Before doing anything take a backup of the current configuration.
Enable consistent NAT & disable security scanning on VOIP server/PBX.
Enable consistent NAT (75% improvement in audio quality):
Now to get that remaining 25%.
Then create a zone for your PBX and disable security scanning services on that device
Then we’ll create an address object for the IP PBX.
Manage – > Objects -> address objects -> add
Select the “VOIP” zone that we just created.
This is only helpful when your phones and your data traffic are on different LANS or VLANS.
If your PBX and data devices are on the same LAN then change the zone assignment to match the zone type of the interface that the PBX is connected to (most likely LAN). Then, disable the features from each feature per the address object that was just created.
In essence, we have to exclude the IP within each security service.

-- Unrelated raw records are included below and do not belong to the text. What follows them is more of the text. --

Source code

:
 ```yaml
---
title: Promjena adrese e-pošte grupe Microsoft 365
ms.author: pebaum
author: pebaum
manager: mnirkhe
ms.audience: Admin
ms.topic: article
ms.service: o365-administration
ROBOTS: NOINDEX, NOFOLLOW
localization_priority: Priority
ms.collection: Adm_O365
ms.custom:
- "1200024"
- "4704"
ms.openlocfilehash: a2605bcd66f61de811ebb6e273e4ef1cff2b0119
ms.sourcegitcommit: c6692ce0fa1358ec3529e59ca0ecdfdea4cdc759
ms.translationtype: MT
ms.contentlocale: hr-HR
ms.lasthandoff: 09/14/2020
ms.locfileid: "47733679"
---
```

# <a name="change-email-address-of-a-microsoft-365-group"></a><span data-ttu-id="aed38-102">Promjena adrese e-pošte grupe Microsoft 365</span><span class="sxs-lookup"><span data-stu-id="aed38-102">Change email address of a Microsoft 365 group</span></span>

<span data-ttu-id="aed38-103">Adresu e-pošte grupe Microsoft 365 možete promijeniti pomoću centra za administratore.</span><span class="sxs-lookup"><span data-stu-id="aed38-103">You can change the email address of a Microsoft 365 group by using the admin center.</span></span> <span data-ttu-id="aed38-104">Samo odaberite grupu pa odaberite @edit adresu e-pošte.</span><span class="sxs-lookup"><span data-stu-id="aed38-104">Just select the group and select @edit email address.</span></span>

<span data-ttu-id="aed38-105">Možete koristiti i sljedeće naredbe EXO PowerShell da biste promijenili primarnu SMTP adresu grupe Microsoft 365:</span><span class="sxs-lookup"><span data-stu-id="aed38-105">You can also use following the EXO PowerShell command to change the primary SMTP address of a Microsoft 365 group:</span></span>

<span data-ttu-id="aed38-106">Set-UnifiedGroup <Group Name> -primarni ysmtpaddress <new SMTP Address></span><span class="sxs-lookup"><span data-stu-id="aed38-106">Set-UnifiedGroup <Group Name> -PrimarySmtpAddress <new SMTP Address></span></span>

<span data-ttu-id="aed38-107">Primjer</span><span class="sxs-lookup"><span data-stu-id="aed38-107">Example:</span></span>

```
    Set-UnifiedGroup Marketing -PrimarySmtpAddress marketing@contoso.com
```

First up is the Content Filter. We don’t need the content filter trying to read SIP traffic data.
Manage -> Security Services -> Content Filter -> CFS Exclusion -> Select the address object.
Next is the Gateway Anti-Virus
Manage -> Security Services -> Gateway Anti-Virus -> Configure Gateway AV Settings -> Gateway AV Exclusion List -> select address object
Next is Intrusion Prevention
Manage -> Security Services -> Intrusion Prevention -> Enable IPS exclusion list checkbox -> select address object
Next is Anti-Spyware
Manage -> Security Services -> Anti-Spyware -> Configure anti-spyware settings -> Enable exclusions -> select IP PBX address object
Next is App Control
We want to leave it on for the subnet just not for the specific device.
Manage ->Rules -> App Control -> Configure App Control Settings -> tick exclusion checkbox. Can manually select the address object or the IPS exclusion checklist.